=== Section Start ===

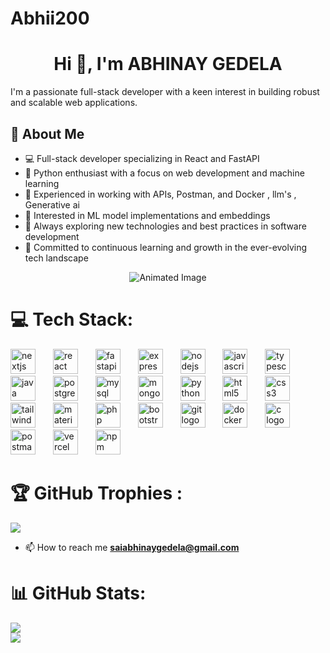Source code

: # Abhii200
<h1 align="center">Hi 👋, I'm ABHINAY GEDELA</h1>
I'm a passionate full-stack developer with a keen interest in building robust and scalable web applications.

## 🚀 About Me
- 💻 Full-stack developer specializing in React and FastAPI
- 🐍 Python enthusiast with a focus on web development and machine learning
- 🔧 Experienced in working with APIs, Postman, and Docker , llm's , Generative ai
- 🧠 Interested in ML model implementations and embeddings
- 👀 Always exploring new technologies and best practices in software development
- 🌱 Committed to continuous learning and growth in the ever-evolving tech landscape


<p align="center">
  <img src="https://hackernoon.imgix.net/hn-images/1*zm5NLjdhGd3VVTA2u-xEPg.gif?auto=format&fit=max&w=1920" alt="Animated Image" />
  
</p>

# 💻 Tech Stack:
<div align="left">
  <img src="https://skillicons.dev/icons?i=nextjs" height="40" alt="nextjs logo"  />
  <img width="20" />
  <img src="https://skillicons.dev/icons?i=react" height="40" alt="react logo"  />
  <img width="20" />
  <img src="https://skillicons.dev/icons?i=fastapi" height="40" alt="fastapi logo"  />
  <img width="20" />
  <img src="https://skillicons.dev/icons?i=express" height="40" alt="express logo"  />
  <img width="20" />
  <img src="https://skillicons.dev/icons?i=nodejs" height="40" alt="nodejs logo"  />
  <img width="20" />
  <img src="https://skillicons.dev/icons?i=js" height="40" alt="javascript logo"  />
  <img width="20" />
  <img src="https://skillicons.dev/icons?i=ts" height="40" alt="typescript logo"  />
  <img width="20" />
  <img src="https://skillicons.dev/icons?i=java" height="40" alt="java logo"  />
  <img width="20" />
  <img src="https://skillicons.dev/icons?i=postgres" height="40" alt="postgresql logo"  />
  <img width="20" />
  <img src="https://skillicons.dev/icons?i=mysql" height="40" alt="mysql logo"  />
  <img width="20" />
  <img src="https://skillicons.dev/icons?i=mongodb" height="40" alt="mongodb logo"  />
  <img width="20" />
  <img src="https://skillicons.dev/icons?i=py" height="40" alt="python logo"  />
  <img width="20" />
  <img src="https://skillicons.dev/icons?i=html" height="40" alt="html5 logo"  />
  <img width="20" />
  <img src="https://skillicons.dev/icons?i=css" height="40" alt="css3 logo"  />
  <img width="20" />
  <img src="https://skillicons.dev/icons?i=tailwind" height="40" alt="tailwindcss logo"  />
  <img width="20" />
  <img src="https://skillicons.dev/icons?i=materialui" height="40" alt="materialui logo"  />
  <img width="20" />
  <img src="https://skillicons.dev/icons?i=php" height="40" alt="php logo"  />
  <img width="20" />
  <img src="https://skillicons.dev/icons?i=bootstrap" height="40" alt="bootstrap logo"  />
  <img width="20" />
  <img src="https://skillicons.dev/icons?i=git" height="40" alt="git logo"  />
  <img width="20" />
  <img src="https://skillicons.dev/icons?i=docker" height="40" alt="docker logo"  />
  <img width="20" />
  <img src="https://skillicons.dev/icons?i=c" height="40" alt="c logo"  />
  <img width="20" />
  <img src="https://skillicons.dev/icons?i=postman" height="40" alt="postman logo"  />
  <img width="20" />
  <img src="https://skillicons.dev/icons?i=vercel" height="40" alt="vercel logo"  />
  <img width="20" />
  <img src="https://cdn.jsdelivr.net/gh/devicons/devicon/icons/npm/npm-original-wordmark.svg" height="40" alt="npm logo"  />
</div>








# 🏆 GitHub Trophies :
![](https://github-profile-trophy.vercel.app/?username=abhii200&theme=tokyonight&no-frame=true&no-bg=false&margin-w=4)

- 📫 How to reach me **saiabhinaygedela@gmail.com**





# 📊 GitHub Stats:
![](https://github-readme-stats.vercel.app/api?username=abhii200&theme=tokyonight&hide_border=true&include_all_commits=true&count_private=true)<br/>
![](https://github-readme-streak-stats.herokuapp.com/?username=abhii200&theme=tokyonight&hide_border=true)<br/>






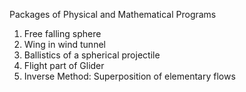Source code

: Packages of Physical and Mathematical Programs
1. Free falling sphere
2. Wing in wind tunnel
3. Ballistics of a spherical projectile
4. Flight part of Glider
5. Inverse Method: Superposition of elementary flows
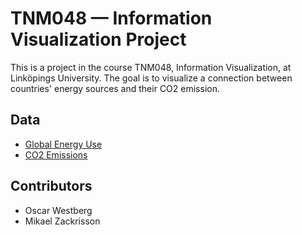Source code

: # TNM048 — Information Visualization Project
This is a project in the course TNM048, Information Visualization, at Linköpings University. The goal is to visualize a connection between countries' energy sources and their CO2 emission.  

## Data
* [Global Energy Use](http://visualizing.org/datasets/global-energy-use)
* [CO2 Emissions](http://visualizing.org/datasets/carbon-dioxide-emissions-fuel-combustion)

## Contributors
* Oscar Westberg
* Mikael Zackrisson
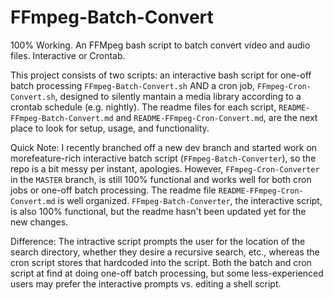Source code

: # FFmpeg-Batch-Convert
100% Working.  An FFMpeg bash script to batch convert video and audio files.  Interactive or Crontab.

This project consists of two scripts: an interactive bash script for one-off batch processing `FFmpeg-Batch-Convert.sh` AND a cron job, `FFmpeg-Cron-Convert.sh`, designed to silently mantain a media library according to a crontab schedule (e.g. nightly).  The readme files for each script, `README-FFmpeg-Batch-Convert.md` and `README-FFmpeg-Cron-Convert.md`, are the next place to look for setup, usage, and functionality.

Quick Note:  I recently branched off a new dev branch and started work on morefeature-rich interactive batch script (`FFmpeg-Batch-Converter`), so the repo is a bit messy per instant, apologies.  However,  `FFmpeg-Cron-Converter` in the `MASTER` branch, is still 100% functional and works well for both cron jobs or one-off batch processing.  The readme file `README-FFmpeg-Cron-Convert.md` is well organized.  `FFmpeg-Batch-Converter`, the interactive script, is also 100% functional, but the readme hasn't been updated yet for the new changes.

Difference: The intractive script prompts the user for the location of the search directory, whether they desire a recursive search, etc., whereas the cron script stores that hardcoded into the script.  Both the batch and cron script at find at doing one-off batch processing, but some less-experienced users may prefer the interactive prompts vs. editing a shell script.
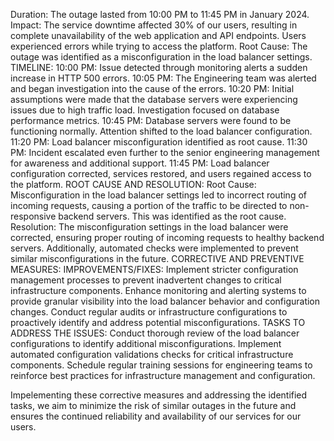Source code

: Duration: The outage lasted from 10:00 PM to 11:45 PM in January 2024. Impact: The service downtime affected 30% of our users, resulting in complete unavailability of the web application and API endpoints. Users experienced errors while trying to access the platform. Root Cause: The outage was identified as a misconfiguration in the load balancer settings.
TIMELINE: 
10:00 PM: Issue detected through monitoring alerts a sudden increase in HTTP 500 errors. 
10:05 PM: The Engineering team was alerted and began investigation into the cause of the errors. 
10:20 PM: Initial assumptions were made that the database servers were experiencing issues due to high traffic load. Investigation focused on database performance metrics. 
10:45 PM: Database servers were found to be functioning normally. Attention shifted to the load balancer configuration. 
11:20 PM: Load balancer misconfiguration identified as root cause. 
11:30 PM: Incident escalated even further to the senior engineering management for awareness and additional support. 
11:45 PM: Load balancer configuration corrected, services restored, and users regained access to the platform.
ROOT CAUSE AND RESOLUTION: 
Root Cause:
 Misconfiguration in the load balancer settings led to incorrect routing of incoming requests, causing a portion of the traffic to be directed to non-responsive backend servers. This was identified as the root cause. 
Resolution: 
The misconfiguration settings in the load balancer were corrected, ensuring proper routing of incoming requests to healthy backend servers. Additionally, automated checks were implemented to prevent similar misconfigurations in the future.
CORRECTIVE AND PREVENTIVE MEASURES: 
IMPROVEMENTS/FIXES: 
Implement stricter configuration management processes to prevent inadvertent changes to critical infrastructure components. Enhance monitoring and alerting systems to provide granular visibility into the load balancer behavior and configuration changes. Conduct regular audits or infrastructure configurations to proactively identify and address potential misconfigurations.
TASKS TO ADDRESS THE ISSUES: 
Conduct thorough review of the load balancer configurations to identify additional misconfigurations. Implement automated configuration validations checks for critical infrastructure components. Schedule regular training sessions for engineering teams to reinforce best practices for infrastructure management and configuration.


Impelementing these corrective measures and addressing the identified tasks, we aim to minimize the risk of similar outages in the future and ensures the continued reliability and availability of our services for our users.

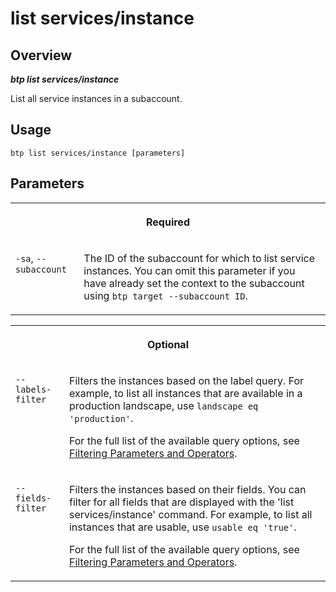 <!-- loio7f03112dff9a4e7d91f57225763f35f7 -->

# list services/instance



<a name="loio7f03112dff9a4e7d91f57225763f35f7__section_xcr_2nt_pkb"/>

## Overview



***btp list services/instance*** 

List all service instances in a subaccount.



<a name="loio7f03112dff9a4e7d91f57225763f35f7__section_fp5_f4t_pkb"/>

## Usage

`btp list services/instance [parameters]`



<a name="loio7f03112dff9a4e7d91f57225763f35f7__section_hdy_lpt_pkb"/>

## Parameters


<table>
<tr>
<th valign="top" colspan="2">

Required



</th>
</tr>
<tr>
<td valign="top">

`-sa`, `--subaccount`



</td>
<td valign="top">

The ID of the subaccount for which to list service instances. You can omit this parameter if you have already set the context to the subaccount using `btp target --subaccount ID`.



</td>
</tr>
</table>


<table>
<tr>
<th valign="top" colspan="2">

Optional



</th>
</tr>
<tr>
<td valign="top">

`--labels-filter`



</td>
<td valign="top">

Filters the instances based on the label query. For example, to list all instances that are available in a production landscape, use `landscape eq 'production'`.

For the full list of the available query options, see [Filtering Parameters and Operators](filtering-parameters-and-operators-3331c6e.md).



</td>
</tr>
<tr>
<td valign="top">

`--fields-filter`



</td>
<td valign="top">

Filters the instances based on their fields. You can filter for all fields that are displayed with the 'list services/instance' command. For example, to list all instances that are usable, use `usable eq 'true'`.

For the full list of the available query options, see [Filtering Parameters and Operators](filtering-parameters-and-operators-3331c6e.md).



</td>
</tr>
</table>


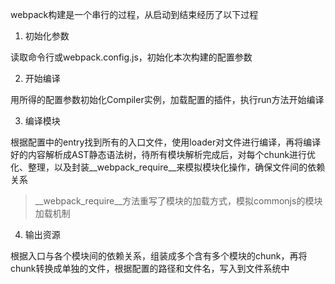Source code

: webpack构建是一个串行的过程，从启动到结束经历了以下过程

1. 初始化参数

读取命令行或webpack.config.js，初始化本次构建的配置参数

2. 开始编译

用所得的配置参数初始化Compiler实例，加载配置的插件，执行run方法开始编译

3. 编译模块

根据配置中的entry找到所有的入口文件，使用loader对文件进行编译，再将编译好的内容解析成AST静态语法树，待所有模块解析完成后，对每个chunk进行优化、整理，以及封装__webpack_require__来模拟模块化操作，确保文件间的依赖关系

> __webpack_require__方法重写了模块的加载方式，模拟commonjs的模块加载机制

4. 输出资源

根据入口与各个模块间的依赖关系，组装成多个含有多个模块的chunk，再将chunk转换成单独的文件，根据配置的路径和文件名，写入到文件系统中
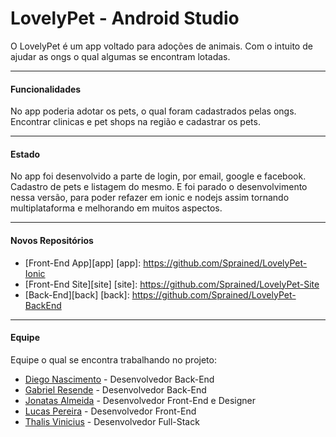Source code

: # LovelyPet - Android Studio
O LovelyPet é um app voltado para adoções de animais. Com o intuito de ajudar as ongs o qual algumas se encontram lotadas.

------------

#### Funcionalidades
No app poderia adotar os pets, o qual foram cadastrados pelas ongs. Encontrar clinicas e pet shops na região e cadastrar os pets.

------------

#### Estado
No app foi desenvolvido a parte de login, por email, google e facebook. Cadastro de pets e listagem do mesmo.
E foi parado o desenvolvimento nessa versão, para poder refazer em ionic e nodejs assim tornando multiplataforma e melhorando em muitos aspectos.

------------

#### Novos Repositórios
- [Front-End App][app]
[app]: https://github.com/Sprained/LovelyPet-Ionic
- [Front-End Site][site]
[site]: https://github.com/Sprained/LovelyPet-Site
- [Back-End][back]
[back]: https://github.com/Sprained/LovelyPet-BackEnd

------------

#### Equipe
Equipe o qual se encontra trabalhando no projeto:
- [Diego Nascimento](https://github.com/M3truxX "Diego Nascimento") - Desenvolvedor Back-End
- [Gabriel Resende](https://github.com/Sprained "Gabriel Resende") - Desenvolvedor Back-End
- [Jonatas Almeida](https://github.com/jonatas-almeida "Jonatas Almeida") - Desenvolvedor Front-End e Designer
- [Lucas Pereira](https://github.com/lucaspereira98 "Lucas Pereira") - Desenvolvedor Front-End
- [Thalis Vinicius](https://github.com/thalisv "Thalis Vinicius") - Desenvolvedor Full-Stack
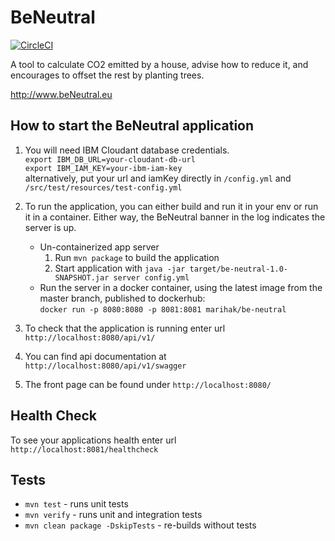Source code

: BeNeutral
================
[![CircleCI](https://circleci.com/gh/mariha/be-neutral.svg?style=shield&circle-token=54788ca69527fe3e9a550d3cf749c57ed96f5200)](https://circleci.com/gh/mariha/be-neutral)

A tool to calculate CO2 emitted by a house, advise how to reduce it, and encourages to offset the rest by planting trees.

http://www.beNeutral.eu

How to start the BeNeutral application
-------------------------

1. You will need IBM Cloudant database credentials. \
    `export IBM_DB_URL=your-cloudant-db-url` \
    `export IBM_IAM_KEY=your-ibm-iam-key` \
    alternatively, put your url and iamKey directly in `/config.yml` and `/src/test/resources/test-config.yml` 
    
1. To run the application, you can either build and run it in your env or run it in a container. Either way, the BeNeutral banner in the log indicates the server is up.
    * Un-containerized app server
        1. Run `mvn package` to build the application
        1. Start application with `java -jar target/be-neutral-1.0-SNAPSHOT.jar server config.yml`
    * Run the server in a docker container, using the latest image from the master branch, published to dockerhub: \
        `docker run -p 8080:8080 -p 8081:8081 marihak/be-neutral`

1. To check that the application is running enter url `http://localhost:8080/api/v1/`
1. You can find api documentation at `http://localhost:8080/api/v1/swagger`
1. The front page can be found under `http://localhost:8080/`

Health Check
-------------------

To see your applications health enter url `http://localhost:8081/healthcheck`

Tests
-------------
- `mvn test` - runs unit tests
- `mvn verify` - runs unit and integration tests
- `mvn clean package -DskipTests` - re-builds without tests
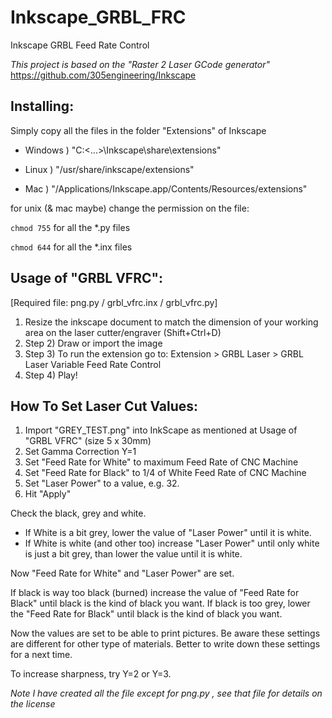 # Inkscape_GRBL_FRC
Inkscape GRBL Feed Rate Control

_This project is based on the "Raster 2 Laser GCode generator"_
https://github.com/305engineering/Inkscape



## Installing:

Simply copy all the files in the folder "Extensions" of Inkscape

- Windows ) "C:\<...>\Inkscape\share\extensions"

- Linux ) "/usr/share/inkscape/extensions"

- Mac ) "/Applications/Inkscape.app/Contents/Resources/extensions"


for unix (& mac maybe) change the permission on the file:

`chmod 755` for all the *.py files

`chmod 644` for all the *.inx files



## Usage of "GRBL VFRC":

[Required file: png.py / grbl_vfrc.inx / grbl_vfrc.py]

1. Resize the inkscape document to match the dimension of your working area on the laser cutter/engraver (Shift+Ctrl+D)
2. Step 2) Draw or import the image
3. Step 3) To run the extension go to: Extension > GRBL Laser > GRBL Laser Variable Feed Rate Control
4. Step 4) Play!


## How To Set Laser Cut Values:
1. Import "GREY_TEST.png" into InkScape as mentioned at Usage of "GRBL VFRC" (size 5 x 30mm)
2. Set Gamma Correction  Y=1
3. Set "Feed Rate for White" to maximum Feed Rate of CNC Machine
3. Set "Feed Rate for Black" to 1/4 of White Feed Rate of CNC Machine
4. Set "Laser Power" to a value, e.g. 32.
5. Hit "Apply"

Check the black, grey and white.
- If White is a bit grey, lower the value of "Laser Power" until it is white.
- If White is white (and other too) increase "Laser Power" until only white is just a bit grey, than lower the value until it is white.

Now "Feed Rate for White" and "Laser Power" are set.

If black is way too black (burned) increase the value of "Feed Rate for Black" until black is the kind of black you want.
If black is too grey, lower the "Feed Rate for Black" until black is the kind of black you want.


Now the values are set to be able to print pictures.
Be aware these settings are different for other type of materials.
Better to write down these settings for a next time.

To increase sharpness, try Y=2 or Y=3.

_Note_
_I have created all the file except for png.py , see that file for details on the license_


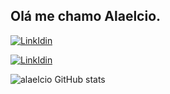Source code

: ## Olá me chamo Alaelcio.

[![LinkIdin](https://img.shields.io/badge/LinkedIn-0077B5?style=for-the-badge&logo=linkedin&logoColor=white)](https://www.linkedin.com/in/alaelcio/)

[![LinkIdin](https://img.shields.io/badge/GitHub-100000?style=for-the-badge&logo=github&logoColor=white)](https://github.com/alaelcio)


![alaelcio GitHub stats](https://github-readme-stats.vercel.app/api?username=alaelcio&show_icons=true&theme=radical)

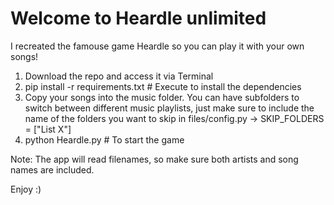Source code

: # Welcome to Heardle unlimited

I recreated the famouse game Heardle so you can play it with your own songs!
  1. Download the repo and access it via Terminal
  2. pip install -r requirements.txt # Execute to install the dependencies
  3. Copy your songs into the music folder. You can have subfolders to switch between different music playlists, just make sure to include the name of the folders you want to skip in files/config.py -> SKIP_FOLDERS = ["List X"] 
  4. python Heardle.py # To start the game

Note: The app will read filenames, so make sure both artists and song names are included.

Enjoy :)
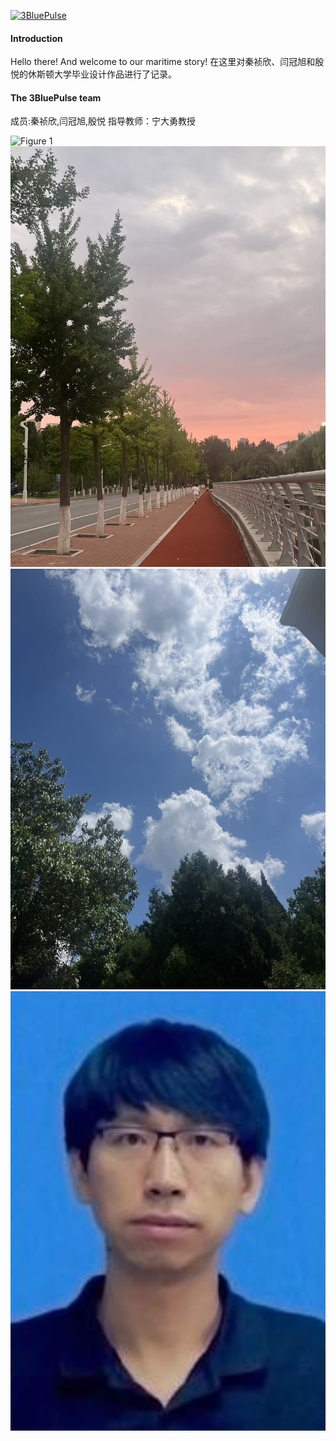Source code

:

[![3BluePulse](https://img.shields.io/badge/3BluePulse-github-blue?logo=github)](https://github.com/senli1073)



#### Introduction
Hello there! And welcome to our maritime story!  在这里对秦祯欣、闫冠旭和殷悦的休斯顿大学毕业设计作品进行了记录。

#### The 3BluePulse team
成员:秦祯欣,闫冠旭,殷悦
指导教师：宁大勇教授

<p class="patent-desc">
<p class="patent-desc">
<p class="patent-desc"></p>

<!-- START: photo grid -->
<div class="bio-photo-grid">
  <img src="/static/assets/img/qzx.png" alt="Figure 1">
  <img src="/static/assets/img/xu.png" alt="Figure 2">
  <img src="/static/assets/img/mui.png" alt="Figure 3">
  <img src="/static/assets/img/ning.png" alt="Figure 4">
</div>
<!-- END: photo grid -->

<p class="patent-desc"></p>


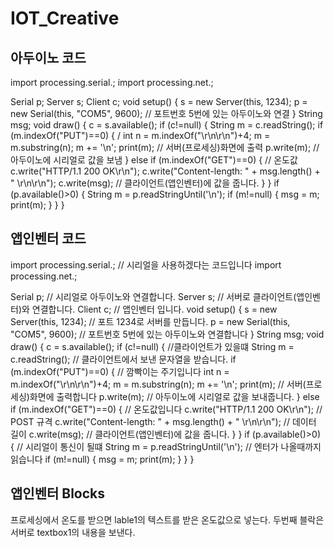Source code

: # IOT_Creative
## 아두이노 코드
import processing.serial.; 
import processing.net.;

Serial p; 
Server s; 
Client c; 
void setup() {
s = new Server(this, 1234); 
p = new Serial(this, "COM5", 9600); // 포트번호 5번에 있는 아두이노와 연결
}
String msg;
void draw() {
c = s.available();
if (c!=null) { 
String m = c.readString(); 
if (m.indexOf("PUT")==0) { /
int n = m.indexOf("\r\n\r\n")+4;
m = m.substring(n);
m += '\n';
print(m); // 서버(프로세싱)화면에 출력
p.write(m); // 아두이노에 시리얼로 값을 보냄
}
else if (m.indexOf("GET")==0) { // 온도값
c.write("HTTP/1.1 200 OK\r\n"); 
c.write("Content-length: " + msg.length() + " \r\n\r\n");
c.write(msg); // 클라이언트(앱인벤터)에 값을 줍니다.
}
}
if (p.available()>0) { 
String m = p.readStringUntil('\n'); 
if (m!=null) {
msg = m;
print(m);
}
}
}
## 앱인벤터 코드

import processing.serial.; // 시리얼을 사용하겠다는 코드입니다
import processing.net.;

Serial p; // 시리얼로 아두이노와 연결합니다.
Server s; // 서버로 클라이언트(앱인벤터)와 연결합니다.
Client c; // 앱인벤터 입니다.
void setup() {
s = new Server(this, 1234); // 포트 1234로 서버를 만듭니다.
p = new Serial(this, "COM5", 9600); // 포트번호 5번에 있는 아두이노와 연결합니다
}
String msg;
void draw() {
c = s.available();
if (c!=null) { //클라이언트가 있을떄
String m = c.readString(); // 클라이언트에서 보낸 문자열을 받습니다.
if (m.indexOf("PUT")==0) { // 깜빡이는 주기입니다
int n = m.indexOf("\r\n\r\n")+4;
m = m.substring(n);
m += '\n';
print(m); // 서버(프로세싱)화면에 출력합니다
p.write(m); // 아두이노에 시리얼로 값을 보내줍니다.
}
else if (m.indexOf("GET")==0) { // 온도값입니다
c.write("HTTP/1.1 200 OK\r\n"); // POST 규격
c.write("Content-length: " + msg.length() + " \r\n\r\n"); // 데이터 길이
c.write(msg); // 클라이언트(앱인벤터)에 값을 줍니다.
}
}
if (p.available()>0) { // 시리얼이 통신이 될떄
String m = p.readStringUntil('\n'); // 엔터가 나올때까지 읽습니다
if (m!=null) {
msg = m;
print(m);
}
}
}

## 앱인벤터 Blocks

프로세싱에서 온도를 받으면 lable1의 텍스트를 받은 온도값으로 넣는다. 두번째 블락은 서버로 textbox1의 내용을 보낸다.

=== Section End ===

▸ **Brief**
Across all the material above, work out how many lines hold the word "development", and answer with that number only.

▸ **Task output**
2